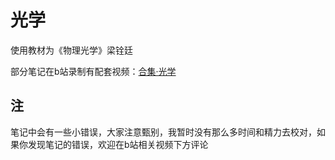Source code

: # 光学

使用教材为《物理光学》梁铨廷

部分笔记在b站录制有配套视频：[合集·光学](https://space.bilibili.com/3546387746654749/channel/collectiondetail?sid=2620189)

## 注

笔记中会有一些小错误，大家注意甄别，我暂时没有那么多时间和精力去校对，如果你发现笔记的错误，欢迎在b站相关视频下方评论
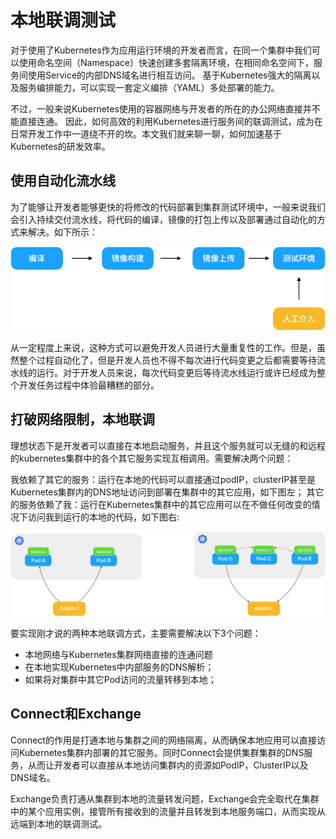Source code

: 本地联调测试
=========

对于使用了Kubernetes作为应用运行环境的开发者而言，在同一个集群中我们可以使用命名空间（Namespace）快速创建多套隔离环境，在相同命名空间下，服务间使用Service的内部DNS域名进行相互访问。 基于Kubernetes强大的隔离以及服务编排能力，可以实现一套定义编排（YAML）多处部署的能力。

不过，一般来说Kubernetes使用的容器网络与开发者的所在的办公网络直接并不能直接连通。 因此，如何高效的利用Kubernetes进行服务间的联调测试，成为在日常开发工作中一道绕不开的坎。本文我们就来聊一聊，如何加速基于Kubernetes的研发效率。

## 使用自动化流水线

为了能够让开发者能够更快的将修改的代码部署到集群测试环境中，一般来说我们会引入持续交付流水线，将代码的编译，镜像的打包上传以及部署通过自动化的方式来解决。如下所示：

![](../../_media/guide/local-dev-01.png)


从一定程度上来说，这种方式可以避免开发人员进行大量重复性的工作。但是，虽然整个过程自动化了，但是开发人员也不得不每次进行代码变更之后都需要等待流水线的运行。对于开发人员来说，每次代码变更后等待流水线运行或许已经成为整个开发任务过程中体验最糟糕的部分。

## 打破网络限制，本地联调

理想状态下是开发者可以直接在本地启动服务，并且这个服务就可以无缝的和远程的kubernetes集群中的各个其它服务实现互相调用。需要解决两个问题：

我依赖了其它的服务：运行在本地的代码可以直接通过podIP，clusterIP甚至是Kubernetes集群内的DNS地址访问到部署在集群中的其它应用，如下图左；
其它的服务依赖了我：运行在Kubernetes集群中的其它应用可以在不做任何改变的情况下访问我到运行的本地的代码，如下图右:

![](../../_media/guide/local-dev-02.png)

要实现刚才说的两种本地联调方式，主要需要解决以下3个问题：

- 本地网络与Kubernetes集群网络直接的连通问题
- 在本地实现Kubernetes中内部服务的DNS解析；
- 如果将对集群中其它Pod访问的流量转移到本地；

## Connect和Exchange

Connect的作用是打通本地与集群之间的网络隔离，从而确保本地应用可以直接访问Kubernetes集群内部署的其它服务。同时Connect会提供集群集群的DNS服务，从而让开发者可以直接从本地访问集群内的资源如PodIP，ClusterIP以及DNS域名。

Exchange负责打通从集群到本地的流量转发问题，Exchange会完全取代在集群中的某个应用实例，接管所有接收到的流量并且转发到本地服务端口，从而实现从远端到本地的联调测试。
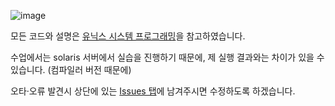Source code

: ![image](https://user-images.githubusercontent.com/110466566/191288797-0c12cd6d-3b4c-45d3-92e9-456dcde029d5.png)

모든 코드와 설명은 [유닉스 시스템 프로그래밍](https://www.aladin.co.kr/shop/wproduct.aspx?ItemId=115096070&start=slayer)을 참고하였습니다.

수업에서는 solaris 서버에서 실습을 진행하기 때문에, 제 실행 결과와는 차이가 있을 수 있습니다. (컴파일러 버전 때문에)

오타·오류 발견시 상단에 있는 [Issues 탭](https://github.com/seominseok00/system-programming/issues)에 남겨주시면 수정하도록 하겠습니다.
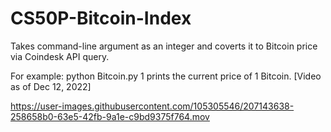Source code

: # CS50P-Bitcoin-Index
Takes command-line argument as an integer and coverts it to Bitcoin price via Coindesk API query. 

For example: python Bitcoin.py 1 prints the current price of 1 Bitcoin.
[Video as of Dec 12, 2022]

https://user-images.githubusercontent.com/105305546/207143638-258658b0-63e5-42fb-9a1e-c9bd9375f764.mov

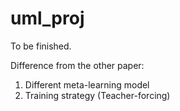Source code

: # uml_proj
To be finished.

Difference from the other paper:
1. Different meta-learning model
2. Training strategy (Teacher-forcing)

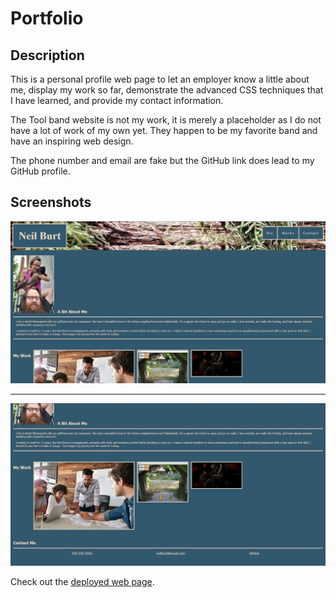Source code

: # Portfolio
## Description
This is a personal profile web page to let an employer know a little about me, display my work so far, demonstrate the advanced CSS techniques that I have learned, and provide my contact information.

The Tool band website is not my work, it is merely a placeholder as I do not have a lot of work of my own yet. They happen to be my favorite band and have an inspiring web design.

The phone number and email are fake but the GitHub link does lead to my GitHub profile.

## Screenshots
![Top half screenshot of personal profile web page](./assets/images/screenshot1.jpg)

---

![Bottom half screenshot of personal profile web page](./assets/images/screenshot2.jpg)

Check out the [deployed web page](https://neilburt.github.io/portfolio/).
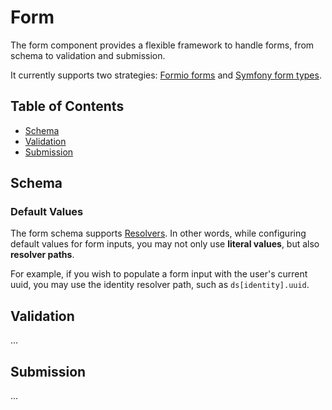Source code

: # Form

The form component provides a flexible framework to handle forms, from schema to validation and submission.

It currently supports two strategies: [Formio forms](https://form.io/#/) and [Symfony form types](https://symfony.com/doc/current/reference/forms/types.html).

## Table of Contents

- [Schema](#schema)
- [Validation](#validation)
- [Submission](#submission)

## Schema

### Default Values

The form schema supports [Resolvers](../Resolver). In other words, while configuring default values for form inputs, you may not only use **literal values**, but also **resolver paths**.

For example, if you wish to populate a form input with the user's current uuid, you may use the identity resolver path, such as `ds[identity].uuid`.

## Validation

...

## Submission

...
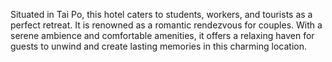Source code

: Situated in Tai Po, this hotel caters to students, workers, and tourists as a perfect retreat. It is renowned as a romantic rendezvous for couples. With a serene ambience and comfortable amenities, it offers a relaxing haven for guests to unwind and create lasting memories in this charming location.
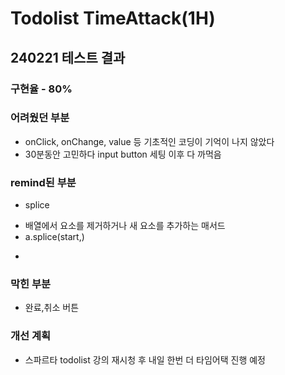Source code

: # Todolist TimeAttack(1H)
## 240221 테스트 결과
### 구현율 - 80%

### 어려웠던 부분
 - onClick, onChange, value 등 기초적인 코딩이 기억이 나지 않았다
 - 30분동안 고민하다 input button 세팅 이후 다 까먹음

### remind된 부분
 + splice
  - 배열에서 요소를 제거하거나 새 요소를 추가하는 매서드
  - a.splice(start,)
 + 

### 막힌 부분
 - 완료,취소 버튼

### 개선 계획
 - 스파르타 todolist 강의 재시청 후 내일 한번 더 타임어택 진행 예정
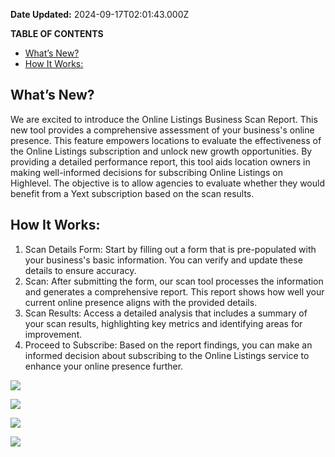 **Date Updated:** 2024-09-17T02:01:43.000Z
  
  
**TABLE OF CONTENTS**

* [What’s New?](#What%E2%80%99s-New?)
* [How It Works:](#How-It-Works%3A)

## **What’s New?**

We are excited to introduce the Online Listings Business Scan Report. This new tool provides a comprehensive assessment of your business's online presence. This feature empowers locations to evaluate the effectiveness of the Online Listings subscription and unlock new growth opportunities. By providing a detailed performance report, this tool aids location owners in making well-informed decisions for subscribing Online Listings on Highlevel. The objective is to allow agencies to evaluate whether they would benefit from a Yext subscription based on the scan results. 

  
## **How It Works:**

1. Scan Details Form: Start by filling out a form that is pre-populated with your business's basic information. You can verify and update these details to ensure accuracy.
2. Scan: After submitting the form, our scan tool processes the information and generates a comprehensive report. This report shows how well your current online presence aligns with the provided details.
3. Scan Results: Access a detailed analysis that includes a summary of your scan results, highlighting key metrics and identifying areas for improvement.
4. Proceed to Subscribe: Based on the report findings, you can make an informed decision about subscribing to the Online Listings service to enhance your online presence further.

  
![](https://s3.amazonaws.com/cdn.freshdesk.com/data/helpdesk/attachments/production/155031768930/original/1dQLPTv-b2UG0RBaxr86EEUPFRCXWSgUBg.png?1724786947)

  
![](https://s3.amazonaws.com/cdn.freshdesk.com/data/helpdesk/attachments/production/155031768935/original/1BrinNd-xOpWB4Af73Sa0N226pB9xmb1_A.png?1724786958)

  
![](https://s3.amazonaws.com/cdn.freshdesk.com/data/helpdesk/attachments/production/155031768936/original/aW9HKgmUU3YjAY8VR_ETaVRXMfRFQY3cJA.png?1724786967)

  
![](https://s3.amazonaws.com/cdn.freshdesk.com/data/helpdesk/attachments/production/155031768938/original/4ga02yRQxcjQFqiaZOZ5kTxTNfl3a9LYDA.png?1724786977)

- _Task prompt_: Without the pictures, restate all of the entries word for word.

- _Task response_:
Source code

: # 光学

使用教材为《物理光学》梁铨廷

部分笔记在b站录制有配套视频：[合集·光学](https://space.bilibili.com/3546387746654749/channel/collectiondetail?sid=2620189)

## 注

笔记中会有一些小错误，大家注意甄别，我暂时没有那么多时间和精力去校对，如果你发现笔记的错误，欢迎在b站相关视频下方评论
Source code

: 本地联调测试
=========

对于使用了Kubernetes作为应用运行环境的开发者而言，在同一个集群中我们可以使用命名空间（Namespace）快速创建多套隔离环境，在相同命名空间下，服务间使用Service的内部DNS域名进行相互访问。 基于Kubernetes强大的隔离以及服务编排能力，可以实现一套定义编排（YAML）多处部署的能力。

不过，一般来说Kubernetes使用的容器网络与开发者的所在的办公网络直接并不能直接连通。 因此，如何高效的利用Kubernetes进行服务间的联调测试，成为在日常开发工作中一道绕不开的坎。本文我们就来聊一聊，如何加速基于Kubernetes的研发效率。

## 使用自动化流水线

为了能够让开发者能够更快的将修改的代码部署到集群测试环境中，一般来说我们会引入持续交付流水线，将代码的编译，镜像的打包上传以及部署通过自动化的方式来解决。如下所示：

![](../../_media/guide/local-dev-01.png)


从一定程度上来说，这种方式可以避免开发人员进行大量重复性的工作。但是，虽然整个过程自动化了，但是开发人员也不得不每次进行代码变更之后都需要等待流水线的运行。对于开发人员来说，每次代码变更后等待流水线运行或许已经成为整个开发任务过程中体验最糟糕的部分。

## 打破网络限制，本地联调

理想状态下是开发者可以直接在本地启动服务，并且这个服务就可以无缝的和远程的kubernetes集群中的各个其它服务实现互相调用。需要解决两个问题：

我依赖了其它的服务：运行在本地的代码可以直接通过podIP，clusterIP甚至是Kubernetes集群内的DNS地址访问到部署在集群中的其它应用，如下图左；
其它的服务依赖了我：运行在Kubernetes集群中的其它应用可以在不做任何改变的情况下访问我到运行的本地的代码，如下图右:

![](../../_media/guide/local-dev-02.png)

要实现刚才说的两种本地联调方式，主要需要解决以下3个问题：

- 本地网络与Kubernetes集群网络直接的连通问题
- 在本地实现Kubernetes中内部服务的DNS解析；
- 如果将对集群中其它Pod访问的流量转移到本地；

## Connect和Exchange

Connect的作用是打通本地与集群之间的网络隔离，从而确保本地应用可以直接访问Kubernetes集群内部署的其它服务。同时Connect会提供集群集群的DNS服务，从而让开发者可以直接从本地访问集群内的资源如PodIP，ClusterIP以及DNS域名。

Exchange负责打通从集群到本地的流量转发问题，Exchange会完全取代在集群中的某个应用实例，接管所有接收到的流量并且转发到本地服务端口，从而实现从远端到本地的联调测试。
Source code

: ![image](https://user-images.githubusercontent.com/110466566/191288797-0c12cd6d-3b4c-45d3-92e9-456dcde029d5.png)

모든 코드와 설명은 [유닉스 시스템 프로그래밍](https://www.aladin.co.kr/shop/wproduct.aspx?ItemId=115096070&start=slayer)을 참고하였습니다.

수업에서는 solaris 서버에서 실습을 진행하기 때문에, 제 실행 결과와는 차이가 있을 수 있습니다. (컴파일러 버전 때문에)

오타·오류 발견시 상단에 있는 [Issues 탭](https://github.com/seominseok00/system-programming/issues)에 남겨주시면 수정하도록 하겠습니다.
Source code

: # CS50P-Bitcoin-Index
Takes command-line argument as an integer and coverts it to Bitcoin price via Coindesk API query. 

For example: python Bitcoin.py 1 prints the current price of 1 Bitcoin.
[Video as of Dec 12, 2022]

https://user-images.githubusercontent.com/105305546/207143638-258658b0-63e5-42fb-9a1e-c9bd9375f764.mov

Source code

: # uml_proj
To be finished.

Difference from the other paper:
1. Different meta-learning model
2. Training strategy (Teacher-forcing)

Source code

: # Portfolio
## Description
This is a personal profile web page to let an employer know a little about me, display my work so far, demonstrate the advanced CSS techniques that I have learned, and provide my contact information.

The Tool band website is not my work, it is merely a placeholder as I do not have a lot of work of my own yet. They happen to be my favorite band and have an inspiring web design.

The phone number and email are fake but the GitHub link does lead to my GitHub profile.

## Screenshots
![Top half screenshot of personal profile web page](./assets/images/screenshot1.jpg)

---

![Bottom half screenshot of personal profile web page](./assets/images/screenshot2.jpg)

Check out the [deployed web page](https://neilburt.github.io/portfolio/).
Source code

: # Form

The form component provides a flexible framework to handle forms, from schema to validation and submission.

It currently supports two strategies: [Formio forms](https://form.io/#/) and [Symfony form types](https://symfony.com/doc/current/reference/forms/types.html).

## Table of Contents

- [Schema](#schema)
- [Validation](#validation)
- [Submission](#submission)

## Schema

### Default Values

The form schema supports [Resolvers](../Resolver). In other words, while configuring default values for form inputs, you may not only use **literal values**, but also **resolver paths**.

For example, if you wish to populate a form input with the user's current uuid, you may use the identity resolver path, such as `ds[identity].uuid`.

## Validation

...

## Submission

...
Source code

: Situated in Tai Po, this hotel caters to students, workers, and tourists as a perfect retreat. It is renowned as a romantic rendezvous for couples. With a serene ambience and comfortable amenities, it offers a relaxing haven for guests to unwind and create lasting memories in this charming location.
Source code

: # Todolist TimeAttack(1H)
## 240221 테스트 결과
### 구현율 - 80%

### 어려웠던 부분
 - onClick, onChange, value 등 기초적인 코딩이 기억이 나지 않았다
 - 30분동안 고민하다 input button 세팅 이후 다 까먹음

### remind된 부분
 + splice
  - 배열에서 요소를 제거하거나 새 요소를 추가하는 매서드
  - a.splice(start,)
 + 

### 막힌 부분
 - 완료,취소 버튼

### 개선 계획
 - 스파르타 todolist 강의 재시청 후 내일 한번 더 타임어택 진행 예정
 **Date Updated:** 2024-09-17T02:01:43.000Z
  
  
**TABLE OF CONTENTS**

* [What’s New?](#What%E2%80%99s-New?)
* [How It Works:](#How-It-Works%3A)

## **What’s New?**

We are excited to introduce the Online Listings Business Scan Report. This new tool provides a comprehensive assessment of your business's online presence. This feature empowers locations to evaluate the effectiveness of the Online Listings subscription and unlock new growth opportunities. By providing a detailed performance report, this tool aids location owners in making well-informed decisions for subscribing Online Listings on Highlevel. The objective is to allow agencies to evaluate whether they would benefit from a Yext subscription based on the scan results. 

  
## **How It Works:**

1. Scan Details Form: Start by filling out a form that is pre-populated with your business's basic information. You can verify and update these details to ensure accuracy.
2. Scan: After submitting the form, our scan tool processes the information and generates a comprehensive report. This report shows how well your current online presence aligns with the provided details.
3. Scan Results: Access a detailed analysis that includes a summary of your scan results, highlighting key metrics and identifying areas for improvement.
4. Proceed to Subscribe: Based on the report findings, you can make an informed decision about subscribing to the Online Listings service to enhance your online presence further.

  
![](https://s3.amazonaws.com/cdn.freshdesk.com/data/helpdesk/attachments/production/155031768930/original/1dQLPTv-b2UG0RBaxr86EEUPFRCXWSgUBg.png?1724786947)

  
![](https://s3.amazonaws.com/cdn.freshdesk.com/data/helpdesk/attachments/production/155031768935/original/1BrinNd-xOpWB4Af73Sa0N226pB9xmb1_A.png?1724786958)

  
![](https://s3.amazonaws.com/cdn.freshdesk.com/data/helpdesk/attachments/production/155031768936/original/aW9HKgmUU3YjAY8VR_ETaVRXMfRFQY3cJA.png?1724786967)

  
![](https://s3.amazonaws.com/cdn.freshdesk.com/data/helpdesk/attachments/production/155031768938/original/4ga02yRQxcjQFqiaZOZ5kTxTNfl3a9LYDA.png?1724786977)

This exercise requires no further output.